Repeat the lines below exactly as written, please, from the line with "再后来，A[7]=B[5]，" to the line with "0 1 2 3 4 5 6 7", both lines included, and no others.
[[ Information provided, beginning ]]
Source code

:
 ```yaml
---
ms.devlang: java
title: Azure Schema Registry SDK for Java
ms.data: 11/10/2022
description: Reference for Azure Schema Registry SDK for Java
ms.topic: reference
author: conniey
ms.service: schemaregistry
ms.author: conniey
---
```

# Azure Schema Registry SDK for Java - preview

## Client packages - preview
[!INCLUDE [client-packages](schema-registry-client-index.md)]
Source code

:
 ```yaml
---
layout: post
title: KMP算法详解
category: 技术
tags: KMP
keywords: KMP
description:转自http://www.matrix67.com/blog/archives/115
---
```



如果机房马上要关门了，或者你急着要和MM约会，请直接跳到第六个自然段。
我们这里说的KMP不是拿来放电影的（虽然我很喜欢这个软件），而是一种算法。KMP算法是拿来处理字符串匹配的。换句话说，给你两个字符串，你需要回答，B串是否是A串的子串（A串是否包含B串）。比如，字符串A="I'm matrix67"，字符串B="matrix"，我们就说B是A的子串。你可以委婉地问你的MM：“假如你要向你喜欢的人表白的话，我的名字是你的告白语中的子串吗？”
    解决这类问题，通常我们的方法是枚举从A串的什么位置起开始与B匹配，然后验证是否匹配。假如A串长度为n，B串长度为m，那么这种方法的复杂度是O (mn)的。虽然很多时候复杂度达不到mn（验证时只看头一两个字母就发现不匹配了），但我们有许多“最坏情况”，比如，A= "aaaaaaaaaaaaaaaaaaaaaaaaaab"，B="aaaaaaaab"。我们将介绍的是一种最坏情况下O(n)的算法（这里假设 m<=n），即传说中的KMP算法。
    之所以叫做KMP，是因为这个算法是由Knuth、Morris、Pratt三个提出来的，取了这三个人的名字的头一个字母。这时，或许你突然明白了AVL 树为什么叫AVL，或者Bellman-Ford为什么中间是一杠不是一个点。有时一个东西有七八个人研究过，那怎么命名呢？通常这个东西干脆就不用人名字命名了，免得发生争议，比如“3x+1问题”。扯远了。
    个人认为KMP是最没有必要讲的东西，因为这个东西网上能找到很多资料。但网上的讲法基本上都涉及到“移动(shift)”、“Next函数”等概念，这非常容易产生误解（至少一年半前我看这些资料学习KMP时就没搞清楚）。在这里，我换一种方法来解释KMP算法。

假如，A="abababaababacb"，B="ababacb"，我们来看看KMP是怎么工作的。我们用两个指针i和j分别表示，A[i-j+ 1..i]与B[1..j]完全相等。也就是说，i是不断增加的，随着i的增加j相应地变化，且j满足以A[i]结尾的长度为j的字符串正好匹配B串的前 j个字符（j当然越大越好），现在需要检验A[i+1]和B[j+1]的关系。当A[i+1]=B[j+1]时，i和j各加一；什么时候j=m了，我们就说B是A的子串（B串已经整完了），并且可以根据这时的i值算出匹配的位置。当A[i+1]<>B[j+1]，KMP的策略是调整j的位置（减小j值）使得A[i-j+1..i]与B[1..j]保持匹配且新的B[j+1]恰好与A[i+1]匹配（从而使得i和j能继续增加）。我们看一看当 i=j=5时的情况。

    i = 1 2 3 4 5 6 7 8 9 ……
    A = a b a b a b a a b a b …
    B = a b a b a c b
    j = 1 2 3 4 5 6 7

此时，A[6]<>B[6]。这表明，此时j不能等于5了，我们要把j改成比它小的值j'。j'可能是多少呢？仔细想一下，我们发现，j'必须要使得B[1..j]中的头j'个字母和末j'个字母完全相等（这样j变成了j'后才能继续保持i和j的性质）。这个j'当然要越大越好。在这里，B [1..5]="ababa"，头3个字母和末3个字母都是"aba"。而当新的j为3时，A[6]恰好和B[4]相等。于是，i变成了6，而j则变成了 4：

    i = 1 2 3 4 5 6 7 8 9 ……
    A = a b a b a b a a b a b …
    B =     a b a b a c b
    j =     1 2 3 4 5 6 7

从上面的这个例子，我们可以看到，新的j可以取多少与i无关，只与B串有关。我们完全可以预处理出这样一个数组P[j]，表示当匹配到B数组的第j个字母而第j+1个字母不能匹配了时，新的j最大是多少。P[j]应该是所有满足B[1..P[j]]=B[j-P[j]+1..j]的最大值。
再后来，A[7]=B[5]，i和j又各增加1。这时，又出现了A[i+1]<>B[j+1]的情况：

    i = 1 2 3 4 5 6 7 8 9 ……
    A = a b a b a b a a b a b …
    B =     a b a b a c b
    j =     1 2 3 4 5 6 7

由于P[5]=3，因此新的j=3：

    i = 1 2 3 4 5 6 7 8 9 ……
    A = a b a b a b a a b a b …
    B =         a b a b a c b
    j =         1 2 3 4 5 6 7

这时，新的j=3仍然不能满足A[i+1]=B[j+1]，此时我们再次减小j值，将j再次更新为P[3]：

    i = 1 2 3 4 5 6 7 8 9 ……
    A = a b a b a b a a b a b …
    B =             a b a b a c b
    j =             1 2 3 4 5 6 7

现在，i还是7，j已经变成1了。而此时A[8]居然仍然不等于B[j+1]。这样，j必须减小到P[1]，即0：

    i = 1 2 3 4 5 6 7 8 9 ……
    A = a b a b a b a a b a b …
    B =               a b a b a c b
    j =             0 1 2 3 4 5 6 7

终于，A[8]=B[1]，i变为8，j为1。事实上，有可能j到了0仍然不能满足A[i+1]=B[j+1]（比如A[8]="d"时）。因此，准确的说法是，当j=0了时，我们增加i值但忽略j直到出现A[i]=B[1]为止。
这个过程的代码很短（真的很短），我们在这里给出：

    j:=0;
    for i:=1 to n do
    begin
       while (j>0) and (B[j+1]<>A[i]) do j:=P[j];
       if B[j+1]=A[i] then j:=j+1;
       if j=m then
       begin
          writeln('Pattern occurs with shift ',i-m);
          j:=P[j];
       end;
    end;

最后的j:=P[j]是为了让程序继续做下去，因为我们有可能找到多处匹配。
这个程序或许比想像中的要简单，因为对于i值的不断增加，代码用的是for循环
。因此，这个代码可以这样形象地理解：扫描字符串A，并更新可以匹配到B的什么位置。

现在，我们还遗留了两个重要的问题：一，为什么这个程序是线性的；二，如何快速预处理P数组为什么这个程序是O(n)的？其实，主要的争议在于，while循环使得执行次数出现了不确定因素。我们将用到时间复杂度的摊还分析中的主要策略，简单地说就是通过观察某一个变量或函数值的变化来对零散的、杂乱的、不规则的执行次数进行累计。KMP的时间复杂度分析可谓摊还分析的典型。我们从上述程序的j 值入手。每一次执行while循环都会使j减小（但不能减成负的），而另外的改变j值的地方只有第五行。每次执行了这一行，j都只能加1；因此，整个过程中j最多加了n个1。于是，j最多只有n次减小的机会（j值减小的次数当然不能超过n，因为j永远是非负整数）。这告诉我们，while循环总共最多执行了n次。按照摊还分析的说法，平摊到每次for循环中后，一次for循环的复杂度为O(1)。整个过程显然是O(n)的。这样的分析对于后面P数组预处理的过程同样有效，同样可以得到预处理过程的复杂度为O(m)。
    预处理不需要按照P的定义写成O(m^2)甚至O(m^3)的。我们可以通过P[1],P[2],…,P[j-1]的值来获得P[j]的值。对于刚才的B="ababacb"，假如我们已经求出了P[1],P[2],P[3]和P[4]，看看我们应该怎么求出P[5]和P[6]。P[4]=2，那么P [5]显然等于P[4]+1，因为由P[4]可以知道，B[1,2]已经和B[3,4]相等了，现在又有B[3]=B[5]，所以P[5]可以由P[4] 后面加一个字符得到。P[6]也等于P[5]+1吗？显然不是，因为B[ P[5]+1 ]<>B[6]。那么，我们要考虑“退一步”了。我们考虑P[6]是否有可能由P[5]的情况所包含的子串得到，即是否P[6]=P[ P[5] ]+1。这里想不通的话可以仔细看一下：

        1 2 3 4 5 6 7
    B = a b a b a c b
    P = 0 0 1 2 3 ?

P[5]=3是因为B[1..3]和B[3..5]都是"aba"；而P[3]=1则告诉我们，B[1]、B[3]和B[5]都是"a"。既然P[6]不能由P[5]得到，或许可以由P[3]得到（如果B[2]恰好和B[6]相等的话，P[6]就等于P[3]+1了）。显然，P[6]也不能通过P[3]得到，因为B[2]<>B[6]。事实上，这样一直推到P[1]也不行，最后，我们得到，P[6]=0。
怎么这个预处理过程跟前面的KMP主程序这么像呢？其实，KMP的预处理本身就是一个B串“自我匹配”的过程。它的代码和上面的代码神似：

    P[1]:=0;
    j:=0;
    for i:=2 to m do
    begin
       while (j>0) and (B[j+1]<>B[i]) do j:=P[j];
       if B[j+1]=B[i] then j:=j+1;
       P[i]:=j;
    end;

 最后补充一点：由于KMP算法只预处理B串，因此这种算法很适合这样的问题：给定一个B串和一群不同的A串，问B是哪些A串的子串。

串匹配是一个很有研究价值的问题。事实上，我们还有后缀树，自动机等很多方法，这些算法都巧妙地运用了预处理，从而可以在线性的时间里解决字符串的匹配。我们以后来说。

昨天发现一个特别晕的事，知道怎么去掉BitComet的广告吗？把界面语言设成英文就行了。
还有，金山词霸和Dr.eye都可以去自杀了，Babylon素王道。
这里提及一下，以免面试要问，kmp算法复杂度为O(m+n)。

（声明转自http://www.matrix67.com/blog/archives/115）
[[ Information provided, end ]]
# [Exercise answer]
再后来，A[7]=B[5]，i和j又各增加1。这时，又出现了A[i+1]<>B[j+1]的情况：

    i = 1 2 3 4 5 6 7 8 9 ……
    A = a b a b a b a a b a b …
    B =     a b a b a c b
    j =     1 2 3 4 5 6 7

由于P[5]=3，因此新的j=3：

    i = 1 2 3 4 5 6 7 8 9 ……
    A = a b a b a b a a b a b …
    B =         a b a b a c b
    j =         1 2 3 4 5 6 7

这时，新的j=3仍然不能满足A[i+1]=B[j+1]，此时我们再次减小j值，将j再次更新为P[3]：

    i = 1 2 3 4 5 6 7 8 9 ……
    A = a b a b a b a a b a b …
    B =             a b a b a c b
    j =             1 2 3 4 5 6 7

现在，i还是7，j已经变成1了。而此时A[8]居然仍然不等于B[j+1]。这样，j必须减小到P[1]，即0：

    i = 1 2 3 4 5 6 7 8 9 ……
    A = a b a b a b a a b a b …
    B =               a b a b a c b
    j =             0 1 2 3 4 5 6 7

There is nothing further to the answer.